Darius cleared his throat. “I hate to interrupt whatever that was, but we need to leave before our friend across the street decides to try again.”

Zariah looked away first.

Smart woman.

I picked up the letter David Brooks had left behind and reread the last line.

Find locker 717 at Union Station.

Every instinct I had told me it was a trap. Unfortunately, every useful lead we’d found so far had been wrapped in one.

“We’re going,” I said.

Darius nodded. “I’ll get the team ready.”

Zariah stood immediately. “I’m coming.”

“No.”

She didn’t even blink. “My father left the clue for me.”

“Your father also left a city full of people trying to kill you.”

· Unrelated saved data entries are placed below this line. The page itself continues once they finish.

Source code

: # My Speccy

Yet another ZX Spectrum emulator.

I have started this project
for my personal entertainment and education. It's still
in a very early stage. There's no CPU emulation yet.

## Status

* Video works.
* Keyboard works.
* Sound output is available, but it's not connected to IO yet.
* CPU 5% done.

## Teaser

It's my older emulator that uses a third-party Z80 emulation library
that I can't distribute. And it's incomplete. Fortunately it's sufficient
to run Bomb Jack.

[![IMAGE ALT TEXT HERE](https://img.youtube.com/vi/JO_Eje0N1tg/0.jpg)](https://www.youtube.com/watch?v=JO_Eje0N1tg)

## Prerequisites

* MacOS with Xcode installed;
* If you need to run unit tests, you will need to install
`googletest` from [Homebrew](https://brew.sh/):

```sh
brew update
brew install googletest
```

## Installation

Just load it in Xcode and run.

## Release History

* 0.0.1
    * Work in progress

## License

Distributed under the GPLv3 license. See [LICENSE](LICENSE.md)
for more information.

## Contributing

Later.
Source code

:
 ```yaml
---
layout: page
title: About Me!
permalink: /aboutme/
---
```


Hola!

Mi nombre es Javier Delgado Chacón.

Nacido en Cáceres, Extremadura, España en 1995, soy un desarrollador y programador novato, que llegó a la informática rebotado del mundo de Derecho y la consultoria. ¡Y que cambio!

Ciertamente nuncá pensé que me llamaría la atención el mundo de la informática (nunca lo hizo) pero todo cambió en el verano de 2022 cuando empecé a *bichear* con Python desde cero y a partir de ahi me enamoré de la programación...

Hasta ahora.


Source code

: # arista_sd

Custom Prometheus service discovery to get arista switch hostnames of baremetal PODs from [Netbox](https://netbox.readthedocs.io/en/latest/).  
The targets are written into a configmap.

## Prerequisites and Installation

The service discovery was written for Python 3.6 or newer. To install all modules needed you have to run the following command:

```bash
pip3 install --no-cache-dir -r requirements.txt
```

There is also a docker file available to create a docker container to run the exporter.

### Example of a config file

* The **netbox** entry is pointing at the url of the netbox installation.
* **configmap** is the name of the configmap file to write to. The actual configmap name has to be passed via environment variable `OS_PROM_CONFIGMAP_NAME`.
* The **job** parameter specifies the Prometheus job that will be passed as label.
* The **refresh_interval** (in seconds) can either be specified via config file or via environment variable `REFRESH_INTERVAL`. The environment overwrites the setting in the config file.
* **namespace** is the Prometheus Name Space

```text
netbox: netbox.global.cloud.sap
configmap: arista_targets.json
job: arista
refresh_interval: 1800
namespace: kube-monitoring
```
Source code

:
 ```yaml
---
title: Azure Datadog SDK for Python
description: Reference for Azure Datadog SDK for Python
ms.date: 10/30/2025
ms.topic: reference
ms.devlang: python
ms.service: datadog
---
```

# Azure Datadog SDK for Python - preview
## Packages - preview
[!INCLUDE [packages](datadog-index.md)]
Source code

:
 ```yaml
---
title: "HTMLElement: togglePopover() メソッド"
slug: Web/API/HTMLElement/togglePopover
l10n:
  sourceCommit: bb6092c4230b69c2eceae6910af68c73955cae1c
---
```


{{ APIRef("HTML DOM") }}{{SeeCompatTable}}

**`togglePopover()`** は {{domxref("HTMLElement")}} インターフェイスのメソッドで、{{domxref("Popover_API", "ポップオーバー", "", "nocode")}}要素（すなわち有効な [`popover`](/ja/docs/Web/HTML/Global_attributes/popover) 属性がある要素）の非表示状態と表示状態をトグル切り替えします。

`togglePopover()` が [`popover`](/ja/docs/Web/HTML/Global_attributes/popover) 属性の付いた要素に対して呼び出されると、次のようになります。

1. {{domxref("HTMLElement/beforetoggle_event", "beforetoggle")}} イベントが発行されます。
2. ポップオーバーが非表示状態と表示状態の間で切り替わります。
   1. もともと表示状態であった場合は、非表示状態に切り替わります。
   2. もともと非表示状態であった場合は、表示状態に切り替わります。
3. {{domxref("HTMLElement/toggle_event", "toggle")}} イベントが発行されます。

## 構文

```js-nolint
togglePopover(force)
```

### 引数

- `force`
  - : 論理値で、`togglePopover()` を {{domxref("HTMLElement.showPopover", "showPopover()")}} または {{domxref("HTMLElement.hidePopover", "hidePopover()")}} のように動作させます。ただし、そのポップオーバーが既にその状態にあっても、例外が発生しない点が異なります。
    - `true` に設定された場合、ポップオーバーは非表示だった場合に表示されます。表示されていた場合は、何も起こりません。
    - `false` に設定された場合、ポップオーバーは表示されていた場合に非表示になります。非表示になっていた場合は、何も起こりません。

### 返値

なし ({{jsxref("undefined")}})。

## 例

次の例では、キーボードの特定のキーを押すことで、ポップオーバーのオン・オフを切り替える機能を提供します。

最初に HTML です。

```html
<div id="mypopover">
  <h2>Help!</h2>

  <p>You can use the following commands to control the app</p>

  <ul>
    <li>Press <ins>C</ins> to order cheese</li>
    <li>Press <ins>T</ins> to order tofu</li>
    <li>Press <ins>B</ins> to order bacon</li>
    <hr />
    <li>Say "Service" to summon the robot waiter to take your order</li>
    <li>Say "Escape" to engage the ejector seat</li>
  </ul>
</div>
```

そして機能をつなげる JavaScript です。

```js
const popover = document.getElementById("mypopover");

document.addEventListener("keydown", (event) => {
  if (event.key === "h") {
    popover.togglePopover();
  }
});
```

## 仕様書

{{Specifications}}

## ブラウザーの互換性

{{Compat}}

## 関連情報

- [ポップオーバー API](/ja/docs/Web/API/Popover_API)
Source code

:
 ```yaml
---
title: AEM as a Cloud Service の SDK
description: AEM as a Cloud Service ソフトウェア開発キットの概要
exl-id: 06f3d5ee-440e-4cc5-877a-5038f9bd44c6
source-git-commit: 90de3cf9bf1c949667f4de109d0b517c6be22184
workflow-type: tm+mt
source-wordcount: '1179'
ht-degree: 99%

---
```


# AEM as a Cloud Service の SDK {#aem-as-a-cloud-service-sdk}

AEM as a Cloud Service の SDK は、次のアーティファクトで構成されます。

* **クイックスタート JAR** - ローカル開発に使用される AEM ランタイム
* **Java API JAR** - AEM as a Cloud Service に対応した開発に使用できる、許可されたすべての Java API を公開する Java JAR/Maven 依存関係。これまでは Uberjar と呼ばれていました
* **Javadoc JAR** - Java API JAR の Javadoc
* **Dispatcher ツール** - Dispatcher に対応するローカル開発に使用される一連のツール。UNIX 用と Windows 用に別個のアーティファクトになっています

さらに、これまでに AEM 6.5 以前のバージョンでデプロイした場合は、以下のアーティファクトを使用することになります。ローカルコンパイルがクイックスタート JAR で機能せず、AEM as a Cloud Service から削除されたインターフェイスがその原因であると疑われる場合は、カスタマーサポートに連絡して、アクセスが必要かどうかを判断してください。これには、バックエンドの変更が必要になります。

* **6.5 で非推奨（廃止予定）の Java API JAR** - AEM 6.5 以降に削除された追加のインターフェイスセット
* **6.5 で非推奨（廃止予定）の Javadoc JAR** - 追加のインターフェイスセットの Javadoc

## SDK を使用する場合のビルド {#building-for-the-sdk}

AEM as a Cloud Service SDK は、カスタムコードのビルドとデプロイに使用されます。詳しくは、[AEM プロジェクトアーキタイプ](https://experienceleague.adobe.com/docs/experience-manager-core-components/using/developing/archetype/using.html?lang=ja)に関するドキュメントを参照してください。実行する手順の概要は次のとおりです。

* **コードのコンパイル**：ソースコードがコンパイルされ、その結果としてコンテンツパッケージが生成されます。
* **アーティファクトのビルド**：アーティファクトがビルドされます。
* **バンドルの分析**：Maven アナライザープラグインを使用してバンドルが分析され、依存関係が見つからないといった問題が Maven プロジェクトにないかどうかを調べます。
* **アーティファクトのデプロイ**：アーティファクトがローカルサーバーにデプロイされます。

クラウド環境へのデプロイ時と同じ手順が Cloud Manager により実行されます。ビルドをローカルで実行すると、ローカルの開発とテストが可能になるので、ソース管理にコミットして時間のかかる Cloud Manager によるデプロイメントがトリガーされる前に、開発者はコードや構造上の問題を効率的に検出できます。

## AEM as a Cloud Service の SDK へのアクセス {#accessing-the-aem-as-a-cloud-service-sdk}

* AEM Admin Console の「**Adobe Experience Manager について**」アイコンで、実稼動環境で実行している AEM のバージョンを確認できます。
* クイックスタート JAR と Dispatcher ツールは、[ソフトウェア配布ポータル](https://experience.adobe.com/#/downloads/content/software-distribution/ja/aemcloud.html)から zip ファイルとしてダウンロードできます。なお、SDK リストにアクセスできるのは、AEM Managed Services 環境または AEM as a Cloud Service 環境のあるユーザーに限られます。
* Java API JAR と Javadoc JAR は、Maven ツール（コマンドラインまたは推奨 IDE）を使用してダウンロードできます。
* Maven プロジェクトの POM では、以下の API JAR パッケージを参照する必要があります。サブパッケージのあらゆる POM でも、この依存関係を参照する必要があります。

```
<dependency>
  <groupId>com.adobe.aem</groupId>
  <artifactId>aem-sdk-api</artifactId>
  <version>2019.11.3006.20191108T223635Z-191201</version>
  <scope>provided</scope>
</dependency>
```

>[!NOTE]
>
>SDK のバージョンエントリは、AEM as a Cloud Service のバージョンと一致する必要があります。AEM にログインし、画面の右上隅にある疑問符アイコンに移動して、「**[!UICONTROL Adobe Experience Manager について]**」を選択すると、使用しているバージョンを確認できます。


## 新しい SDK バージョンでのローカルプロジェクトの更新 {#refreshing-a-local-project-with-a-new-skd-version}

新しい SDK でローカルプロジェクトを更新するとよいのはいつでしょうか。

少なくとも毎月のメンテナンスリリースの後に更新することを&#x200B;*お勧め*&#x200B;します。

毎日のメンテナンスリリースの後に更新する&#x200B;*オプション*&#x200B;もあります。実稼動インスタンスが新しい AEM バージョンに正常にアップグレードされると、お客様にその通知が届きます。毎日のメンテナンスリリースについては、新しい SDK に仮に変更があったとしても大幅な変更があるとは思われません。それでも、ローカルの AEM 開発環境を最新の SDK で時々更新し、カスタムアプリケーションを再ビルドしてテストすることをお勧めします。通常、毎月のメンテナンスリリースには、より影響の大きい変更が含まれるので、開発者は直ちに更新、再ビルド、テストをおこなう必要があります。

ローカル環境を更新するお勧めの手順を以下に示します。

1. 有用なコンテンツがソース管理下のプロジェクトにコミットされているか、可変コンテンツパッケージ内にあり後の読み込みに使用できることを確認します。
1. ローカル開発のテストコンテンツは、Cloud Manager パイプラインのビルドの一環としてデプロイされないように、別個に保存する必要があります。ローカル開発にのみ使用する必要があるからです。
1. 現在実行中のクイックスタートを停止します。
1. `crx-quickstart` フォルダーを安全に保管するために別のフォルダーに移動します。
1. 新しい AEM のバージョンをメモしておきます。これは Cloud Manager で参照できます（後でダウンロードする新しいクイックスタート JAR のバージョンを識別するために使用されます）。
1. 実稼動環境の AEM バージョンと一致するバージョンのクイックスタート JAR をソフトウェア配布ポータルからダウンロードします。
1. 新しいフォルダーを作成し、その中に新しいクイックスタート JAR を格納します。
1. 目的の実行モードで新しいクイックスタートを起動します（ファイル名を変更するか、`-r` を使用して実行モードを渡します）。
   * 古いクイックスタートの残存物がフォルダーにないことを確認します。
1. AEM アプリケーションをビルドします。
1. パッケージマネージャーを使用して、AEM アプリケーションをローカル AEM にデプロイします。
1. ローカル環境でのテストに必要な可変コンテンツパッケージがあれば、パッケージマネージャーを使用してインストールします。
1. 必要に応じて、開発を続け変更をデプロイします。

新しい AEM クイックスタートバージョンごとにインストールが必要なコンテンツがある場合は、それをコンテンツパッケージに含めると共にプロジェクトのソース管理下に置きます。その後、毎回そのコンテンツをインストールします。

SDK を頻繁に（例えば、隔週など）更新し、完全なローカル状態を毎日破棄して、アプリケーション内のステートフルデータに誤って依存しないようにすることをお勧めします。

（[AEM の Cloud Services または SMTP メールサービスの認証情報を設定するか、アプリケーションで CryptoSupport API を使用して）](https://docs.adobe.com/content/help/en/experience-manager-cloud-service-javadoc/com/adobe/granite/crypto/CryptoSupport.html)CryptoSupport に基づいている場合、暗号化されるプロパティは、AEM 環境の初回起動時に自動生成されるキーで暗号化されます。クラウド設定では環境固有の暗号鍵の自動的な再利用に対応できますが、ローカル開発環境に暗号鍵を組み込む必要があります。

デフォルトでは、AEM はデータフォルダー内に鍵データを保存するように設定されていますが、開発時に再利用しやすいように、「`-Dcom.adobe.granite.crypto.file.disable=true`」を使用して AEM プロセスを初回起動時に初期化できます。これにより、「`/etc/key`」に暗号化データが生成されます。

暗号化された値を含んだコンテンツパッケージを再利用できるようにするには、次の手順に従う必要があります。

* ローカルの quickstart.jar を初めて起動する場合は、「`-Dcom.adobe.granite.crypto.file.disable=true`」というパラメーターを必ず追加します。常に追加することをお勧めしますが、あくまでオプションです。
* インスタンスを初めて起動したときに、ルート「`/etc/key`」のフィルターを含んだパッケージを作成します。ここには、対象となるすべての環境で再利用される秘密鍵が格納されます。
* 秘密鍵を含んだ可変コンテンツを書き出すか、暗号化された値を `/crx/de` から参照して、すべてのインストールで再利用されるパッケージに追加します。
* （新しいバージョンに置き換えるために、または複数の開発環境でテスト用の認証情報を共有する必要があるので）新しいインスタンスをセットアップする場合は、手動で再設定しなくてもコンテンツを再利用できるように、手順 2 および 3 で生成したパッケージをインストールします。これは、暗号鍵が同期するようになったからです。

Her expression tightened, but she didn’t back down. “If you leave me behind, I’ll find another way to get there.”

I stared at her.

She stared right back.

The worst part was that I believed her.

Darius sighed like a man who had been forced to watch the same argument too many times. “She’s coming, Malik. We both know it.”

I shot him a look.

He shrugged. “I’m tired of pretending she isn’t going to win.”

Zariah’s mouth twitched.

Mine didn’t.

At least not visibly.

Union Station was nearly empty when we arrived. Rain slicked the pavement outside, turning the city lights into blurred streaks of gold and red. The building had the kind of old bones Atlanta liked to hide behind new money: brick walls, arched windows, and long corridors that carried every footstep like a warning.

My men spread out immediately, clearing exits and checking blind spots. Darius stayed a few steps behind us while I kept Zariah close enough that I could reach her without thinking.

Locker 717 sat at the end of a quiet hallway lined with rows of identical metal doors. The number on the key matched the number above the lock.

Zariah stared at it for a long moment before taking the key from my hand. Her fingers brushed mine, and the contact was small, accidental, and entirely too distracting.

The lock clicked open.

Inside was a black duffel bag.

No timer. No wires. No obvious trap.

That didn’t comfort me.

Zariah unzipped the bag slowly. Inside were several envelopes, a flash drive, an old leather journal, and a framed photograph wrapped in cloth. She reached for the photograph first.

The moment she uncovered it, the air shifted.

I recognized Alicia Brooks from the photo we’d found in David’s office. Zariah’s mother looked younger here, her smile soft and unguarded as she stood beside a man whose face hit me like a fist to the chest.

Because the man standing beside her looked exactly like me.

Zariah turned toward me, confusion spreading across her face. “Malik?”

I couldn’t answer.

For the first time in years, the past reached out and wrapped its hand around my throat.